Exercise details ->
The reply to the records below should contain exactly the lines from the line with "To check if a String" through the line with "## 2. Test-driven Developmenet (TDD)", and nothing besides.

(Provided data)

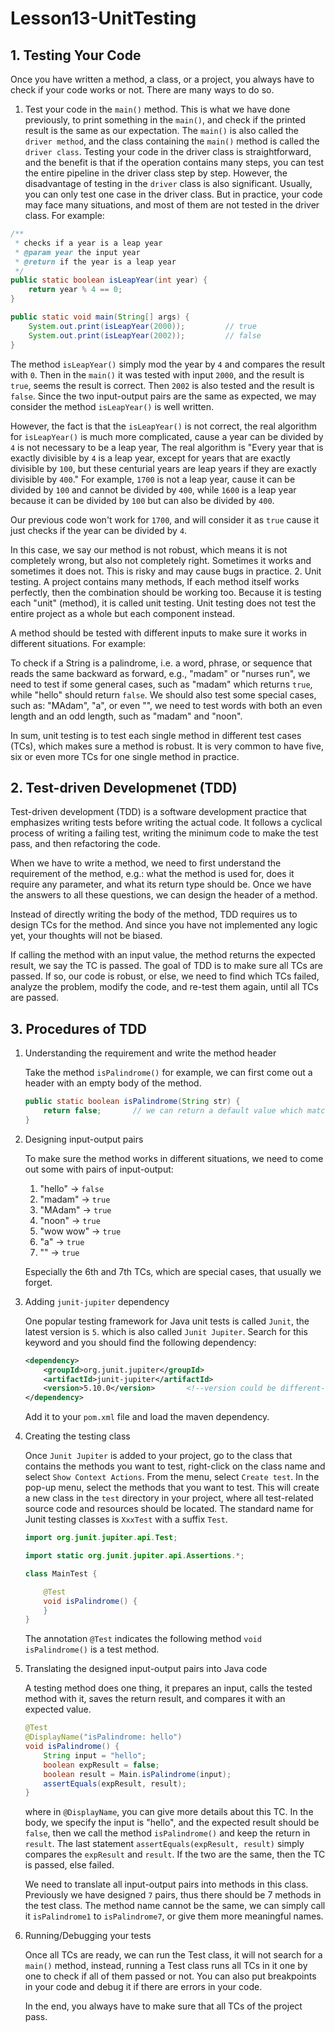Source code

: # Lesson13-UnitTesting

## 1. Testing Your Code

Once you have written a method, a class, or a project, you always have to check if your code works or not. There are many ways to do so.

1. Test your code in the `main()` method. This is what we have done previously, to print something in the `main()`, and check if the printed result is the same as our expectation. The `main()` is also called the `driver method`, and the class containing the `main()` method is called the `driver class`. Testing your code in the driver class is straightforward, and the benefit is that if the operation contains many steps, you can test the entire pipeline in the driver class step by step. However, the disadvantage of testing in the `driver` class is also significant. Usually, you can only test one case in the driver class. But in practice, your code may face many situations, and most of them are not tested in the driver class. For example:

```java
/**
 * checks if a year is a leap year
 * @param year the input year
 * @return if the year is a leap year
 */ 
public static boolean isLeapYear(int year) {
    return year % 4 == 0;
}

public static void main(String[] args) {
    System.out.print(isLeapYear(2000));         // true
    System.out.print(isLeapYear(2002));         // false
} 
```

The method `isLeapYear()` simply mod the year by `4` and compares the result with `0`. Then in the `main()` it was tested with input `2000`, and the result is `true`, seems the result is correct. Then `2002` is also tested and the result is `false`. Since the two input-output pairs are the same as expected, we may consider the method `isLeapYear()` is well written.

However, the fact is that the `isLeapYear()` is not correct, the real algorithm for `isLeapYear()` is much more complicated, cause a year can be divided by `4` is not necessary to be a leap year, The real algorithm is "Every year that is exactly divisible by `4` is a leap year, except for years that are exactly divisible by `100`, but these centurial years are leap years if they are exactly divisible by `400`." For example, `1700` is not a leap year, cause it can be divided by `100` and cannot be divided by `400`, while `1600` is a leap year because it can be divided by `100` but can also be divided by `400`.

Our previous code won't work for `1700`, and will consider it as `true` cause it just checks if the year can be divided by `4`.

In this case, we say our method is not robust, which means it is not completely wrong, but also not completely right. Sometimes it works and sometimes it does not. This is risky and may cause bugs in practice.
2. Unit testing. A project contains many methods, If each method itself works perfectly, then the combination should be working too. Because it is testing each "unit" (method), it is called unit testing. Unit testing does not test the entire project as a whole but each component instead.

A method should be tested with different inputs to make sure it works in different situations. For example:

To check if a String is a palindrome, i.e. a word, phrase, or sequence that reads the same backward as forward, e.g., "madam" or "nurses run", we need to test if some general cases, such as "madam" which returns `true`, while "hello" should return `false`. We should also test some special cases, such as: "MAdam", "a", or even "", we need to test words with both an even length and an odd length, such as "madam" and "noon".  

In sum, unit testing is to test each single method in different test cases (TCs), which makes sure a method is robust. It is very common to have five, six or even more TCs for one single method in practice.

## 2. Test-driven Developmenet (TDD)

Test-driven development (TDD) is a software development practice that emphasizes writing tests before writing the actual code. It follows a cyclical process of writing a failing test, writing the minimum code to make the test pass, and then refactoring the code.

When we have to write a method, we need to first understand the requirement of the method, e.g.: what the method is used for, does it require any parameter, and what its return type should be. Once we have the answers to all these questions, we can design the header of a method.

Instead of directly writing the body of the method, TDD requires us to design TCs for the method. And since you have not implemented any logic yet, your thoughts will not be biased.

If calling the method with an input value, the method returns the expected result, we say the TC is passed. The goal of TDD is to make sure all TCs are passed. If so, our code is robust, or else, we need to find which TCs failed, analyze the problem, modify the code, and re-test them again, until all TCs are passed.

## 3. Procedures of TDD

1. Understanding the requirement and write the method header

    Take the method `isPalindrome()` for example, we can first come out a header with an empty body of the method.

    ```java
    public static boolean isPalindrome(String str) {
        return false;       // we can return a default value which match the return type first
    }
    ```

2. Designing input-output pairs

    To make sure the method works in different situations, we need to come out some with pairs of input-output:
    1. "hello" -> `false`
    2. "madam" -> `true`
    3. "MAdam" -> `true`
    4. "noon" -> `true`
    5. "wow wow" -> `true`
    6. "a" -> `true`
    7. "" -> `true`

    Especially the 6th and 7th TCs, which are special cases, that usually we forget.

3. Adding `junit-jupiter` dependency

    One popular testing framework for Java unit tests is called `Junit`, the latest version is `5`. which is also called `Junit Jupiter`. Search for this keyword and you should find the following dependency:

    ```xml
    <dependency>
        <groupId>org.junit.jupiter</groupId>
        <artifactId>junit-jupiter</artifactId>
        <version>5.10.0</version>       <!--version could be different-->
    </dependency>
    ```

    Add it to your `pom.xml` file and load the maven dependency.

4. Creating the testing class

   Once `Junit Jupiter` is added to your project, go to the class that contains the methods you want to test, right-click on the class name and select `Show Context Actions`. From the menu, select `Create test`. In the pop-up menu, select the methods that you want to test. This will create a new class in the `test` directory in your project, where all test-related source code and resources should be located. The standard name for Junit testing classes is `XxxTest` with a suffix `Test`.

    ```java
    import org.junit.jupiter.api.Test;

    import static org.junit.jupiter.api.Assertions.*;

    class MainTest {

        @Test
        void isPalindrome() {
        }
    }
    ```

    The annotation `@Test` indicates the following method `void isPalindrome()` is a test method.

5. Translating the designed input-output pairs into Java code

   A testing method does one thing, it prepares an input, calls the tested method with it, saves the return result, and compares it with an expected value.

    ```java
    @Test
    @DisplayName("isPalindrome: hello")
    void isPalindrome() {
        String input = "hello";
        boolean expResult = false;
        boolean result = Main.isPalindrome(input);
        assertEquals(expResult, result);
    }
    ```

    where in `@DisplayName`, you can give more details about this TC. In the body, we specify the input is "hello", and the expected result should be `false`, then we call the method `isPalindrome()` and keep the return in `result`. The last statement `assertEquals(expResult, result)` simply compares the `expResult` and `result`. If the two are the same, then the TC is passed, else failed.

    We need to translate all input-output pairs into methods in this class. Previously we have designed `7` pairs, thus there should be 7 methods in the test class. The method name cannot be the same, we can simply call it `isPalindrome1` to `isPalindrome7`, or give them more meaningful names.

6. Running/Debugging your tests

   Once all TCs are ready, we can run the Test class, it will not search for a `main()` method, instead, running a Test class runs all TCs in it one by one to check if all of them passed or not. You can also put breakpoints in your code and debug it if there are errors in your code.

   In the end, you always have to make sure that all TCs of the project pass.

(End Provided data)

Reply ->
To check if a String is a palindrome, i.e. a word, phrase, or sequence that reads the same backward as forward, e.g., "madam" or "nurses run", we need to test if some general cases, such as "madam" which returns `true`, while "hello" should return `false`. We should also test some special cases, such as: "MAdam", "a", or even "", we need to test words with both an even length and an odd length, such as "madam" and "noon".  

In sum, unit testing is to test each single method in different test cases (TCs), which makes sure a method is robust. It is very common to have five, six or even more TCs for one single method in practice.

## 2. Test-driven Developmenet (TDD)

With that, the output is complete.